A Gift of Loneliness

You wake up at the foot of your throat, gasping
You must have forgotten to breathe
marooned in the liturgy of your mind
Where you are punctual at drowning.

I see it more clearly when you laugh
A small language that follows your every sigh
empties your body like the flask that holds my spirit
And colours your lies with light.

You tell me you listen to Nina Simone too
To keep the conversation alive
Because no one else is coming
Because no one else will come.

You say you’re happy to be invited
Go ahead. Kiss me
until we are briefly alive.
Slip me into your skin, one hand at a time
Here lies my body. Contoured in pain.
How can you not love it. How can you not hate it.


A Temporal Statement of Anxiety Disguised as Prayer

                                                 [Our father]

Don’t pretend that you don’t see me crouched
here, in the sacred gaps of your palms
with fears only I can demonstrate
And I wouldn’t pretend that I don’t see you discharging me
a mumbled novena,
on the ninth day.

                                         [Thy will be done]

Yesterday, I was a little boy
I feared for nothing and laughed too much
danced with lithe steps, and ran as you watched
through the world easy across the river cut
in the neck of the forest, before me.

                                         [Give us this day]

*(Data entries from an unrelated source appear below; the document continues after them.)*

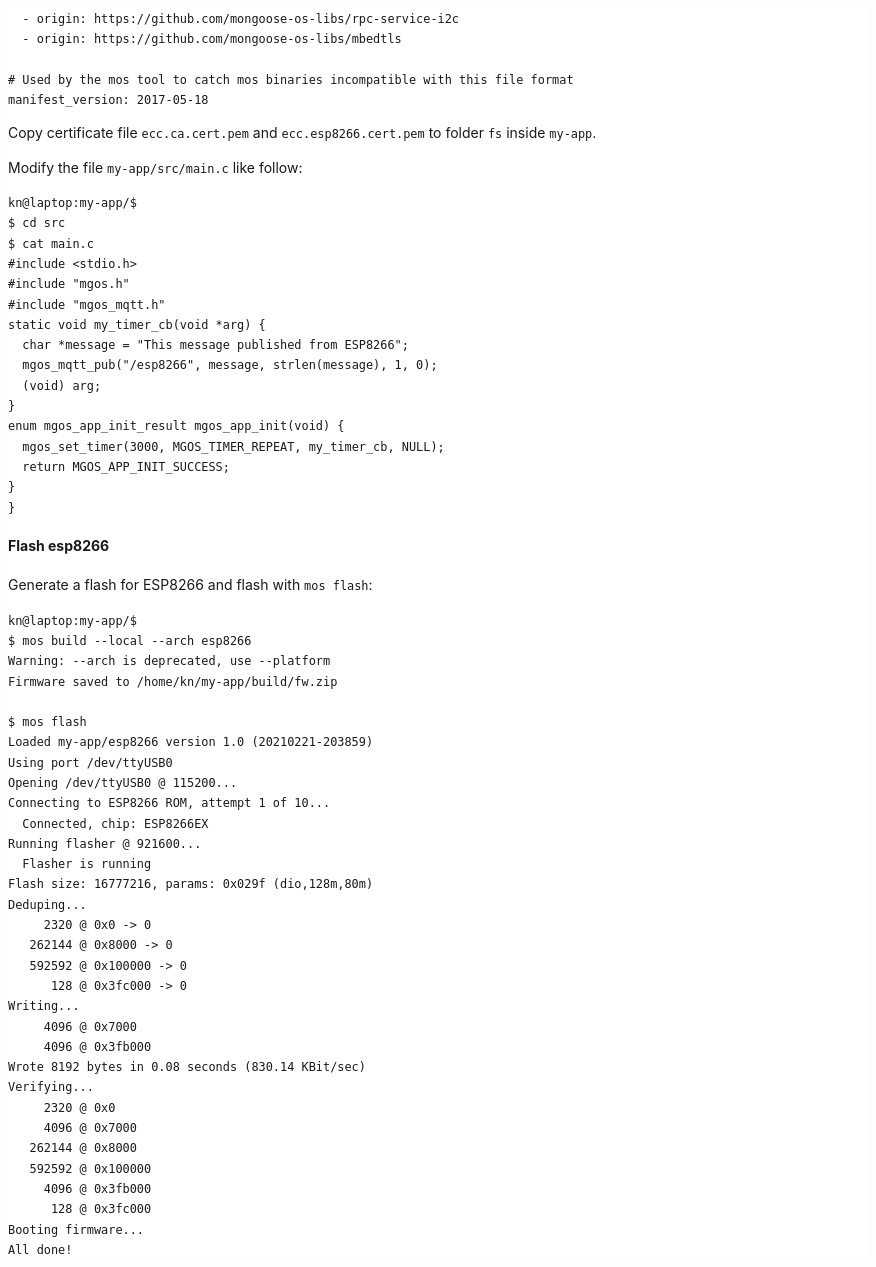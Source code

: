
 ```
  - origin: https://github.com/mongoose-os-libs/rpc-service-i2c
  - origin: https://github.com/mongoose-os-libs/mbedtls
  
# Used by the mos tool to catch mos binaries incompatible with this file format
manifest_version: 2017-05-18
```

Copy certificate file `ecc.ca.cert.pem` and `ecc.esp8266.cert.pem` to folder `fs` inside `my-app`.

Modify the file `my-app/src/main.c` like follow:

```
kn@laptop:my-app/$
$ cd src
$ cat main.c
#include <stdio.h>
#include "mgos.h"
#include "mgos_mqtt.h"
static void my_timer_cb(void *arg) {
  char *message = "This message published from ESP8266";
  mgos_mqtt_pub("/esp8266", message, strlen(message), 1, 0);
  (void) arg;
}
enum mgos_app_init_result mgos_app_init(void) {
  mgos_set_timer(3000, MGOS_TIMER_REPEAT, my_timer_cb, NULL);
  return MGOS_APP_INIT_SUCCESS;
}
}
```
#### Flash esp8266
Generate a flash for ESP8266 and flash with `mos flash`:

```
kn@laptop:my-app/$
$ mos build --local --arch esp8266
Warning: --arch is deprecated, use --platform
Firmware saved to /home/kn/my-app/build/fw.zip

$ mos flash
Loaded my-app/esp8266 version 1.0 (20210221-203859)
Using port /dev/ttyUSB0
Opening /dev/ttyUSB0 @ 115200...
Connecting to ESP8266 ROM, attempt 1 of 10...
  Connected, chip: ESP8266EX
Running flasher @ 921600...
  Flasher is running
Flash size: 16777216, params: 0x029f (dio,128m,80m)
Deduping...
     2320 @ 0x0 -> 0
   262144 @ 0x8000 -> 0
   592592 @ 0x100000 -> 0
      128 @ 0x3fc000 -> 0
Writing...
     4096 @ 0x7000
     4096 @ 0x3fb000
Wrote 8192 bytes in 0.08 seconds (830.14 KBit/sec)
Verifying...
     2320 @ 0x0
     4096 @ 0x7000
   262144 @ 0x8000
   592592 @ 0x100000
     4096 @ 0x3fb000
      128 @ 0x3fc000
Booting firmware...
All done!
```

Today I am a man and my intentions are (mostly) good but
the world is too much with me
Can’t you see it on my temple, brittle to your touch
A trickling thought that empties my body only through
screams that I manifest as silence.

                                 [Forgive us, eventually]

Tell me, holy father, do you get anxious?
Maybe in purgatory, maybe in reading Nietzsche.
So do I. So do I;
and I am, in fact, anxious, father, always
I fear everything at once
I fear indistinct thoughts that form here
in the nipple of my mind and nest
there, in my body, where I am briefly alive.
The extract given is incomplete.